A Diesel Engine has the advantage of high thermal efficiency due to operating at high temperature, but it has also the disadvantages of heavy weight, reciprocating unbalance, too much energy loss exhausted to atmosphere, etc.
In the Reciprocating Piston Engine and the Wankel Rotary Engine, there are available pressure gases, not fully expanded in their working chamber at the end of the expansion stroke, and then these pressure gases are exhausted to atmosphere at the next exhaust stroke.
A Gas Turbine has the advantages of low weight, no reciprocating unbalance, continuous power generation, etc., but because it operates at comparatively low temperature, it has also the disadvantage of low thermal efficiency.
The following is a brief description of the Circumferential Piston Pump, a kind of rotary pump, related to this invention.
The pistonlike rotor elements, supported from cylindrical hubs inset into the pump end plate, travel in circular paths in mating body bores. The rotors do not mesh or touch, and fluid seals exist only between rotor and stator surfaces, and not between rotors. It is characteristic of a circumferential piston pump that the rotors do not mesh with, or contact, each other. This is distinguished from lobe, gear, and screw pumps. The radial surfaces and axial-end surfaces of the rotor-piston elements run in clearance contact with the body wall. And load-bearing cotact may exist in these zones. Each rotor in a Circumferential Piston Pump feels the full pumping torque alternatively.

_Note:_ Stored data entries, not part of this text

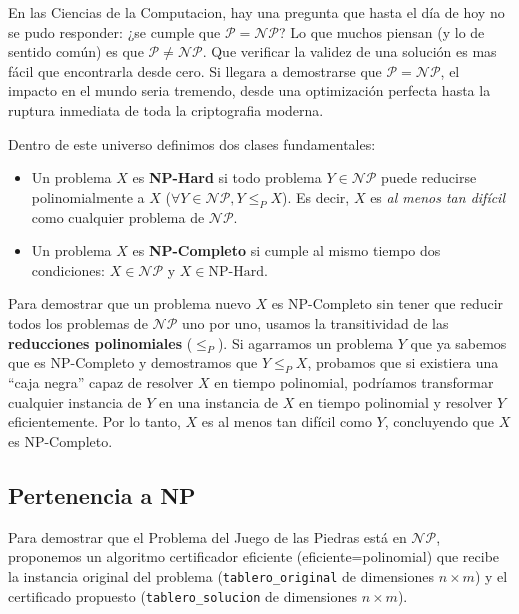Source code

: En las Ciencias de la Computacion, hay una pregunta que hasta el día de hoy no se pudo responder: ¿se cumple que $\mathcal{P} = \mathcal{NP}$? Lo que muchos piensan (y lo de sentido común) es que $\mathcal{P} \neq \mathcal{NP}$. Que verificar la validez de una solución es mas fácil que encontrarla desde cero. Si llegara a demostrarse que $\mathcal{P} = \mathcal{NP}$, el impacto en el mundo seria tremendo, desde una optimización perfecta hasta la ruptura inmediata de toda la criptografia moderna.

Dentro de este universo definimos dos clases fundamentales:
\begin{itemize}
    \item Un problema $X$ es \textbf{NP-Hard} si todo problema $Y \in \mathcal{NP}$ puede reducirse polinomialmente a $X$ ($\forall Y \in \mathcal{NP}, Y \leq_P X$). Es decir, $X$ es \textit{al menos tan difícil} como cualquier problema de $\mathcal{NP}$.
    \item Un problema $X$ es \textbf{NP-Completo} si cumple al mismo tiempo dos condiciones: $X \in \mathcal{NP}$ y $X \in \text{NP-Hard}$.
\end{itemize}

Para demostrar que un problema nuevo $X$ es NP-Completo sin tener que reducir todos los problemas de $\mathcal{NP}$ uno por uno, usamos la transitividad de las \textbf{reducciones polinomiales} ($\leq_P$). Si agarramos un problema $Y$ que ya sabemos que es NP-Completo y demostramos que $Y \leq_P X$, probamos que si existiera una ``caja negra'' capaz de resolver $X$ en tiempo polinomial, podríamos transformar cualquier instancia de $Y$ en una instancia de $X$ en tiempo polinomial y resolver $Y$ eficientemente. Por lo tanto, $X$ es al menos tan difícil como $Y$, concluyendo que $X$ es NP-Completo.

\subsection{Pertenencia a NP}

Para demostrar que el Problema del Juego de las Piedras está en $\mathcal{NP}$, proponemos un algoritmo certificador eficiente (eficiente=polinomial) que recibe la instancia original del problema (\texttt{tablero\_original} de dimensiones $n \times m$) y el certificado propuesto (\texttt{tablero\_solucion} de dimensiones $n \times m$).

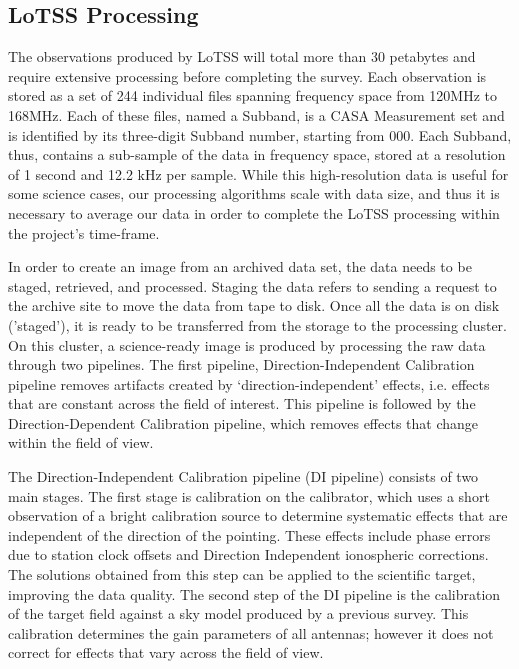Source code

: \subsection{LoTSS Processing}

The observations produced by LoTSS will total more than 30 petabytes and require extensive processing before completing the survey. Each observation is stored as a set of 244 individual files spanning frequency space from 120MHz to 168MHz. Each of these files, named a \Gls{Subband}, is a CASA Measurement set\citep{casacore_ms} and is identified by its three-digit Subband number, starting from 000. Each Subband, thus, contains a sub-sample of the data in frequency space, stored at a resolution of 1 second and 12.2 kHz per sample. While this high-resolution data is useful for some science cases, our processing algorithms scale with data size, and thus it is necessary to average our data in order to complete the LoTSS processing within the project's time-frame. 

In order to create an image from an archived data set, the data needs to be staged, retrieved, and processed. Staging the data refers to sending a request to the archive site to move the data from tape to disk. Once all the data is on disk ('staged'), it is ready to be transferred from the storage to the processing cluster. On this cluster, a science-ready image is produced by processing the raw data through two pipelines. The first pipeline, Direction-Independent Calibration pipeline removes artifacts created by `direction-independent' effects, i.e. effects that are constant across the field of interest. This pipeline is followed by the Direction-Dependent Calibration pipeline, which removes effects that change within the field of view.
 
The Direction-Independent Calibration pipeline (DI pipeline) consists of two main stages. The first stage is calibration on the calibrator, which uses a short observation of a bright calibration source to determine systematic effects that are independent of the direction of the pointing. These effects include phase errors due to station clock offsets and Direction Independent ionospheric corrections. The solutions obtained from this step can be applied to the scientific target, improving the data quality. The second step of the DI pipeline is the calibration of the target field against a sky model produced by a previous survey. This calibration determines the gain parameters of all antennas; however it does not correct for effects that vary across the field of view. 
 
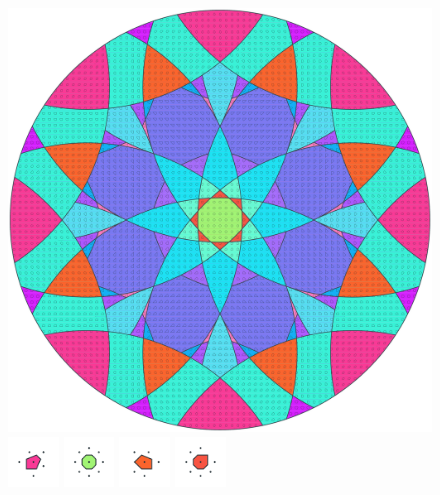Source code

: \documentclass[text.tex]{subfiles}
\begin{document}
\clearpage
\pagestyle{fancy}
\fancyhf{}
\begin{figure}[h!]
\centering
\includegraphics[width=1\textwidth]{img/results/circle8/circle8_111810_(-2261_937alpha_1).pdf}
\includegraphics[width=0.12\textwidth]{img/results/circle8/circle8_111810_(-2261_937alpha_1)_001.pdf}
\includegraphics[width=0.12\textwidth]{img/results/circle8/circle8_111810_(-2261_937alpha_1)_002.pdf}
\includegraphics[width=0.12\textwidth]{img/results/circle8/circle8_111810_(-2261_937alpha_1)_003.pdf}
\includegraphics[width=0.12\textwidth]{img/results/circle8/circle8_111810_(-2261_937alpha_1)_004.pdf}

\end{figure}
\end{document}
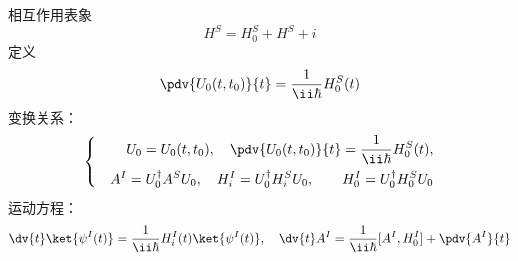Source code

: 相互作用表象
\[
    H^S = H^S_0 + H^S+i
\]
定义
\[
    \pdv{U_0(t,t_0)}{t} = \frac{1}{\ii \hbar} H^S_0(t)
\]
变换关系：
\begin{equation}
    \left\{ \quad
        \begin{aligned}
            U_0 = U_0(t,t_0), \quad \pdv{U_0(t,t_0)}{t} = \frac{1}{\ii \hbar} H^S_0(t), \\
            A^I = U_0^\dagger A^S U_0, \quad H_i^I = U_0^\dagger H_i^S U_0, \quad \quad H_0^I = U_0^\dagger H_0^S U_0
        \end{aligned}
    \right.
\end{equation}
运动方程：
\begin{equation}
    \dv{t} \ket{\psi^I(t)} = \frac{1}{\ii \hbar} H_i^I(t) \ket{\psi^I(t)}, \quad 
    \dv{t} A^I = \frac{1}{\ii \hbar} [A^I, H_0^I] + \pdv{A^I}{t}
\end{equation}
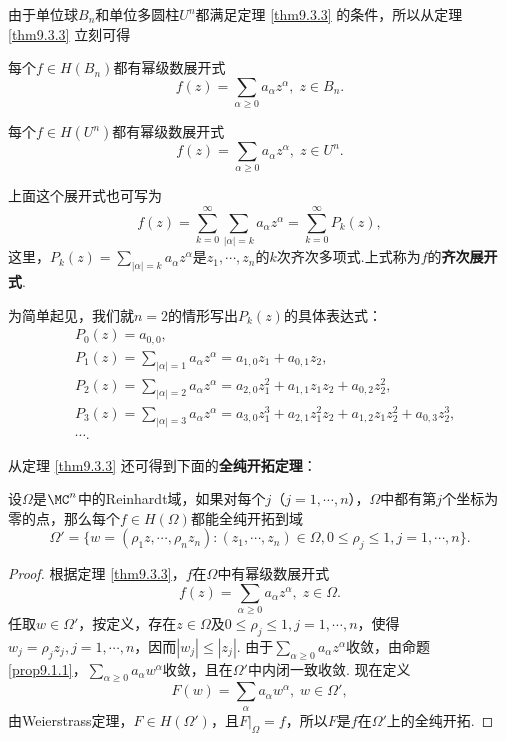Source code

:由于单位球$B_n$和单位多圆柱$U^n$都满足定理 \ref{thm9.3.3} 的条件，所以从定理 \ref{thm9.3.3} 立刻可得
\begin{theorem}\label{thm9.3.4}
每个$f\in H(B_n)$都有幂级数展开式
\[f(z)=\sum_{\alpha\ge0}a_\alpha z^\alpha,\;z\in B_n.\]
\end{theorem}

\begin{theorem}\label{thm9.3.5}
每个$f\in H(U^n)$都有幂级数展开式
\[f(z)=\sum_{\alpha\ge0}a_\alpha z^\alpha,\;z\in U^n.\]
\end{theorem}

上面这个展开式也可写为
\[f(z)=\sum_{k=0}^\infty\sum_{|\alpha|=k}a_\alpha z^\alpha=\sum_{k=0}^\infty P_k(z),\]
这里，$P_k(z)=\sum_{|\alpha|=k}a_\alpha z^\alpha$是$z_1,\cdots,z_n$的$k$次齐次多项式.上式称为$f$的\textbf{齐次展开式}.

为简单起见，我们就$n=2$的情形写出$P_k(z)$的具体表达式：
\begin{align*}
&P_0(z)=a_{0,0},\\
&P_1(z)=\sum_{|\alpha|=1}a_\alpha z^\alpha=a_{1,0}z_1+a_{0,1}z_2,\\
&P_2(z)=\sum_{|\alpha|=2}a_\alpha z^\alpha=a_{2,0}z_1^2+a_{1,1}z_1z_2+a_{0,2}z_2^2,\\
&P_3(z)=\sum_{|\alpha|=3}a_\alpha z^\alpha=a_{3,0}z_1^3+a_{2,1}z_1^2z_2+a_{1,2}z_1z_2^2+a_{0,3}z_2^3,\\
&\cdots.
\end{align*}

从定理 \ref{thm9.3.3} 还可得到下面的\textbf{全纯开拓定理}：
\begin{theorem}\label{thm9.3.6}
设$\Omega$是$\MC^n$中的Reinhardt域，如果对每个$j$（$j=1,\cdots,n$），$\Omega$中都有第$j$个坐标为零的点，那么每个$f\in H(\Omega)$都能全纯开拓到域
\[\Omega'=\{w=(\rho_1z,\cdots,\rho_nz_n):(z_1,\cdots,z_n)\in\Omega,0\le\rho_j\le1,
j=1,\cdots,n\}.\]
\end{theorem}
\begin{proof}
根据定理 \ref{thm9.3.3}，$f$在$\Omega$中有幂级数展开式
\[f(z)=\sum_{\alpha\ge0}a_\alpha z^\alpha,\;z\in\Omega.\]
任取$w\in\Omega'$，按定义，存在$z\in\Omega$及$0\le\rho_j\le1,j=1,\cdots,n$，使得$w_j=\rho_jz_j,j=1,\cdots,n$，因而$|w_j|\le|z_j|$. 由于$\sum_{\alpha\ge 0}a_\alpha z^\alpha$收敛，由命题 \ref{prop9.1.1}，$\sum_{\alpha\ge0}a_\alpha w^\alpha$收敛，且在$\Omega'$中内闭一致收敛. 现在定义
\[F(w)=\sum_{\alpha}a_\alpha w^\alpha,\;w\in\Omega',\]
由Weierstrass定理，$F\in H(\Omega')$，且$F\big|_\Omega=f$，所以$F$是$f$在$\Omega'$上的全纯开拓.
\end{proof}

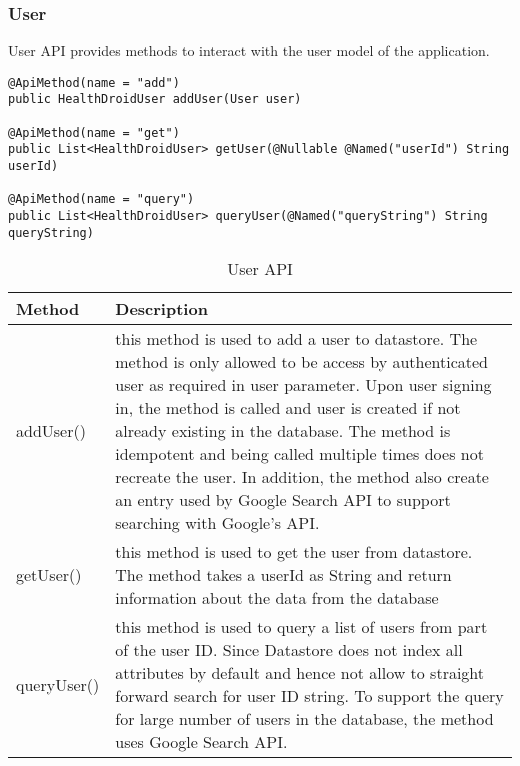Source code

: \subsubsection{User}
User API provides methods to interact with the user model of the application.
\begin{minipage}{\linewidth}
\begin{lstlisting}
@ApiMethod(name = "add")
public HealthDroidUser addUser(User user)

@ApiMethod(name = "get")
public List<HealthDroidUser> getUser(@Nullable @Named("userId") String userId)

@ApiMethod(name = "query")
public List<HealthDroidUser> queryUser(@Named("queryString") String queryString)
\end{lstlisting}
\end{minipage}

\begin{table}
\begin{center}
    \begin{tabularx}{\textwidth}{| l | X |}
        \hline Method & Description \\
        \hline addUser() & 
            this method is used to add a user to datastore. The method is only allowed to be access by
            authenticated user as required in user parameter. Upon user signing in, the method is called and user is
            created if not already existing in the database. The method is idempotent and being called multiple times
            does not recreate the user. In addition, the method also create an entry used by Google Search API to
            support searching with Google's API.  \\
        \hline getUser() &
            this method is used to get the user from datastore. The method takes a userId as String and return
            information about the data from the database \\
        \hline queryUser() &
            this method is used to query a list of users from part of the user ID. Since Datastore does not index all
            attributes by default and hence not allow to straight forward search for user ID string. To support the
            query for large number of users in the database, the method uses Google Search API. \\
        \hline
    \end{tabularx}
\end{center}
    \caption{User API}
\end{table}

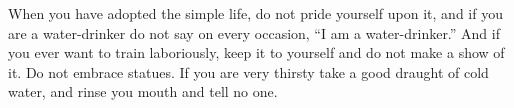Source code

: When you have  adopted the simple life,  do not pride yourself upon  it, and if
you are a water-drinker do not say on every occasion, ``I am a water-drinker.''
And if you ever want to train laboriously,  keep it to yourself and do not make
a show  of it.  Do not embrace  statues. If  you are very  thirsty take  a good
draught of cold water, and rinse you mouth and tell no one.
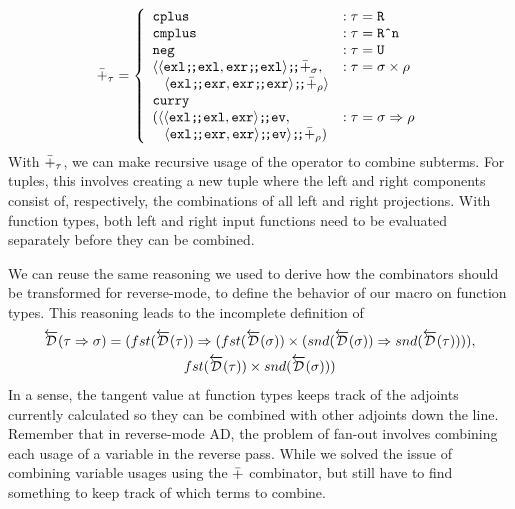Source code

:   \begin{align*}
    \synP_\tau =
      \left\{
        \begin{array}{ll}
          \synCplus & : \tau = \synR \\
          \synCmplus & : \tau = \synRn \\
          \synNeg & : \tau = \synUnit \\
          \langle
            \synSeq{\langle \synSeq{\synExl}{\synExl}, \synSeq{\synExr}{\synExl} \rangle}{\synP_\sigma}, & : \tau = \sigma \synStar \rho \\
            \;\;\;\synSeq{\langle \synSeq{\synExl}{\synExr}, \synSeq{\synExr}{\synExr} \rangle}{\synP_\rho} \rangle \\
          \synCurry{ \\
            (\synSeq{\langle
              \synSeq{\langle \synSeq{\synExl}{\synExl}, \synExr \rangle}{\synEv}, & : \tau = \sigma \synFunc \rho \\
              \;\;\;\synSeq{\langle \synSeq{\synExl}{\synExr}, \synExr \rangle}{\synEv} \rangle}{\synP_\rho})} \\
        \end{array}
      \right.
  \end{align*}
  With $\bar{+}_\tau$, we can make recursive usage of the operator to combine subterms.
  For tuples, this involves creating a new tuple where the left and right components consist of, respectively, the combinations of all left and right projections.
  With function types, both left and right input functions need to be evaluated separately before they can be combined.

  We can reuse the same reasoning we used to derive how the combinators should be transformed for reverse-mode, to define the behavior of our macro on function types.
  This reasoning leads to the incomplete definition of
  \begin{multline}
    \overleftarrow{\mathcal{D}}(\tau \Rightarrow \sigma) = (fst(\overleftarrow{\mathcal{D}}(\tau)) \Rightarrow (fst(\overleftarrow{\mathcal{D}}(\sigma)) \times (snd(\overleftarrow{\mathcal{D}}(\sigma)) \Rightarrow snd(\overleftarrow{\mathcal{D}}(\tau)))),
      \\ fst(\overleftarrow{\mathcal{D}}(\tau)) \times snd (\overleftarrow{\mathcal{D}}(\sigma)))
    \label{eqn:combinator_d_incorrect}
  \end{multline}
  In a sense, the tangent value at function types keeps track of the adjoints currently calculated so they can be combined with other adjoints down the line.
  Remember that in reverse-mode AD, the problem of fan-out involves combining each usage of a variable in the reverse pass.
  While we solved the issue of combining variable usages using the $\bar{+}$ combinator, but still have to find something to keep track of which terms to combine.

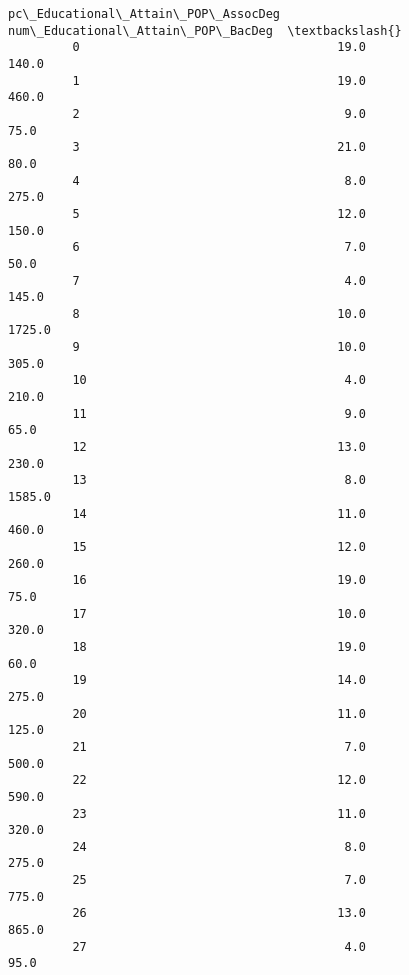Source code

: \documentclass[11pt]{article}
\begin{document}
\begin{Verbatim}[commandchars=\\\{\}]
                pc\_Educational\_Attain\_POP\_AssocDeg  num\_Educational\_Attain\_POP\_BacDeg  \textbackslash{}
         0                                    19.0                              140.0   
         1                                    19.0                              460.0   
         2                                     9.0                               75.0   
         3                                    21.0                               80.0   
         4                                     8.0                              275.0   
         5                                    12.0                              150.0   
         6                                     7.0                               50.0   
         7                                     4.0                              145.0   
         8                                    10.0                             1725.0   
         9                                    10.0                              305.0   
         10                                    4.0                              210.0   
         11                                    9.0                               65.0   
         12                                   13.0                              230.0   
         13                                    8.0                             1585.0   
         14                                   11.0                              460.0   
         15                                   12.0                              260.0   
         16                                   19.0                               75.0   
         17                                   10.0                              320.0   
         18                                   19.0                               60.0   
         19                                   14.0                              275.0   
         20                                   11.0                              125.0   
         21                                    7.0                              500.0   
         22                                   12.0                              590.0   
         23                                   11.0                              320.0   
         24                                    8.0                              275.0   
         25                                    7.0                              775.0   
         26                                   13.0                              865.0   
         27                                    4.0                               95.0   

\end{Verbatim}
\end{document}
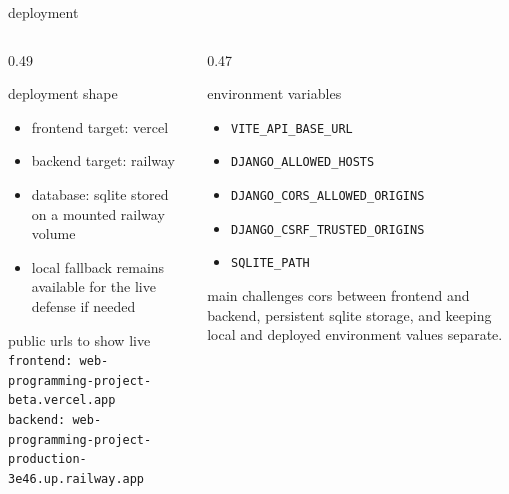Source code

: \documentclass[aspectratio=169,11pt]{beamer}
\begin{document}
\begin{frame}{deployment}
  \small
  \begin{columns}[T]
    \begin{column}{0.49\textwidth}
      \begin{block}{deployment shape}
        \begin{itemize}
          \item frontend target: vercel
          \item backend target: railway
          \item database: sqlite stored on a mounted railway volume
          \item local fallback remains available for the live defense if needed
        \end{itemize}
      \end{block}

      \begin{exampleblock}{public urls to show live}
        \texttt{frontend: web-programming-project-beta.vercel.app}\\[0.25em]
        \texttt{backend: web-programming-project-production-3e46.up.railway.app}
      \end{exampleblock}
    \end{column}
    \begin{column}{0.47\textwidth}
      \begin{block}{environment variables}
        \begin{itemize}
          \item \texttt{VITE\_API\_BASE\_URL}
          \item \texttt{DJANGO\_ALLOWED\_HOSTS}
          \item \texttt{DJANGO\_CORS\_ALLOWED\_ORIGINS}
          \item \texttt{DJANGO\_CSRF\_TRUSTED\_ORIGINS}
          \item \texttt{SQLITE\_PATH}
        \end{itemize}
      \end{block}

      \begin{alertblock}{main challenges}
        cors between frontend and backend, persistent sqlite storage,
        and keeping local and deployed environment values separate.
      \end{alertblock}
    \end{column}
  \end{columns}
\end{frame}
\end{document}
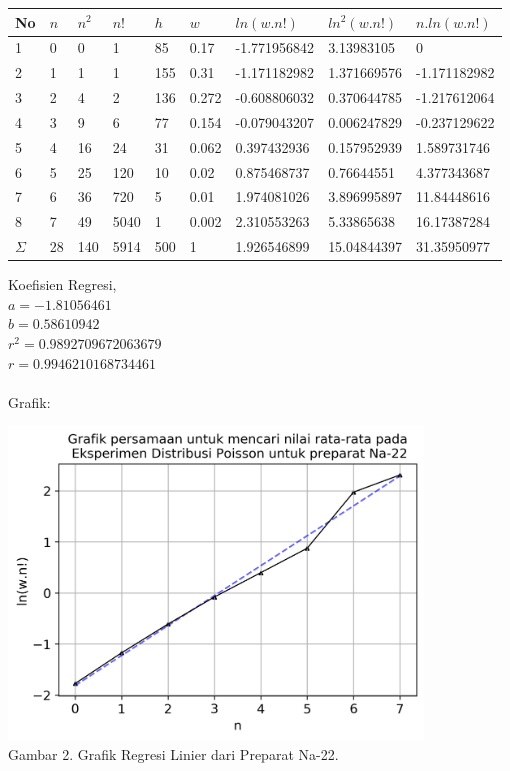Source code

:\documentclass{article}
\begin{document}
			\begin{longtable}{@{}lllllllll@{}}
					\toprule
					No  & $n$  & $n^{2}$ & $n!$   & $h$   & $w$     & $ln(w.n!)$     & $ln^{2}(w.n!)$ & $n.ln(w.n!)$   \\ \midrule
				\endfirsthead
				\endhead
				\bottomrule
				\endfoot
				\endlastfoot
				1   & 0  & 0                    & 1    & 85  & 0.17  & -1.771956842 & 3.13983105                  & 0            \\
				2   & 1  & 1                    & 1    & 155 & 0.31  & -1.171182982 & 1.371669576                 & -1.171182982 \\
				3   & 2  & 4                    & 2    & 136 & 0.272 & -0.608806032 & 0.370644785                 & -1.217612064 \\
				4   & 3  & 9                    & 6    & 77  & 0.154 & -0.079043207 & 0.006247829                 & -0.237129622 \\
				5   & 4  & 16                   & 24   & 31  & 0.062 & 0.397432936  & 0.157952939                 & 1.589731746  \\
				6   & 5  & 25                   & 120  & 10  & 0.02  & 0.875468737  & 0.76644551                  & 4.377343687  \\
				7   & 6  & 36                   & 720  & 5   & 0.01  & 1.974081026  & 3.896995897                 & 11.84448616  \\
				8   & 7  & 49                   & 5040 & 1   & 0.002 & 2.310553263  & 5.33865638                  & 16.17387284  \\* \midrule
				$\Sigma$ & 28 & 140                  & 5914 & 500 & 1     & 1.926546899  & 15.04844397                 & 31.35950977  \\* \bottomrule
				\end{longtable}
			\hspace{-0.6cm}Koefisien Regresi, \\
			$a = -1.81056461$ \\
			$b = 0.58610942$ \\
			$r^{2} = 0.9892709672063679$ \\
			$r = 0.9946210168734461 $ \\ \\
			Grafik: 
			\begin{center}
				\includegraphics[width=110mm]{Data/Na-22-Graph.png}\\
				Gambar 2. Grafik Regresi Linier dari Preparat Na-22.
			\end{center}
\end{document}
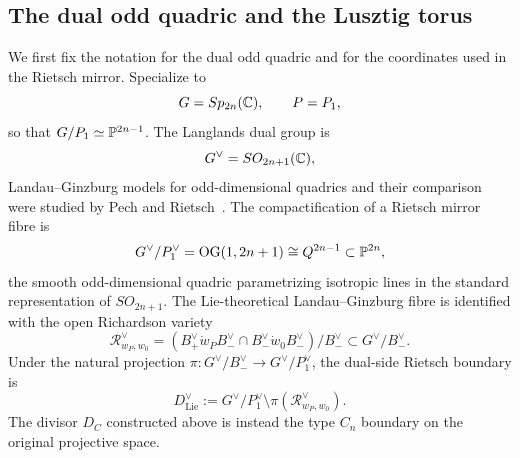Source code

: \subsection{The dual odd quadric and the Lusztig torus}
We first fix the notation for the dual odd quadric and for the coordinates used in the Rietsch mirror. Specialize to
\[
G=Sp_{2n}(\CC),
\qquad
P=P_1,
\]
so that \(G/P_1\simeq \PP^{2n-1}\). The Langlands dual group is
\[
G^\vee=SO_{2n+1}(\CC),
\]
Landau--Ginzburg models for odd-dimensional quadrics and their comparison were studied by Pech and Rietsch~\cite{PR}.
The compactification of a Rietsch mirror fibre is
\[
G^\vee/P_1^\vee
=
\operatorname{OG}(1,2n+1)
\cong Q^{2n-1}\subset \PP^{2n},
\]
the smooth odd-dimensional quadric parametrizing isotropic lines in the standard representation of \(SO_{2n+1}\).
The Lie-theoretical Landau--Ginzburg fibre is identified with the open Richardson variety
\[
\mathcal R_{w_P,w_0}^\vee
=
(B_+^\vee\dot w_PB_-^\vee \cap B_-^\vee\dot w_0B_-^\vee)/B_-^\vee
\subset G^\vee/B_-^\vee .
\]
Under the natural projection \(\pi\colon G^\vee/B_-^\vee\to G^\vee/P_1^\vee\), the dual-side Rietsch boundary is
\[
D_{\mathrm{Lie}}^\vee
:=
G^\vee/P_1^\vee\setminus \pi(\mathcal R_{w_P,w_0}^\vee).
\]
The divisor \(D_C\) constructed above is instead the type \(C_n\) boundary on the original projective space.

This pump operates at a high compression efficiency under a low compression ratio, and yet it has low compression efficiency under compression ratios higher than "1:2", because high pressure gases compressed by one rotor backflow instantaneously into the pumping chamber of the other rotor which just starts compressing low pressure gases, so the kinetic energy related to backflowing of gases increases the entropy of gases.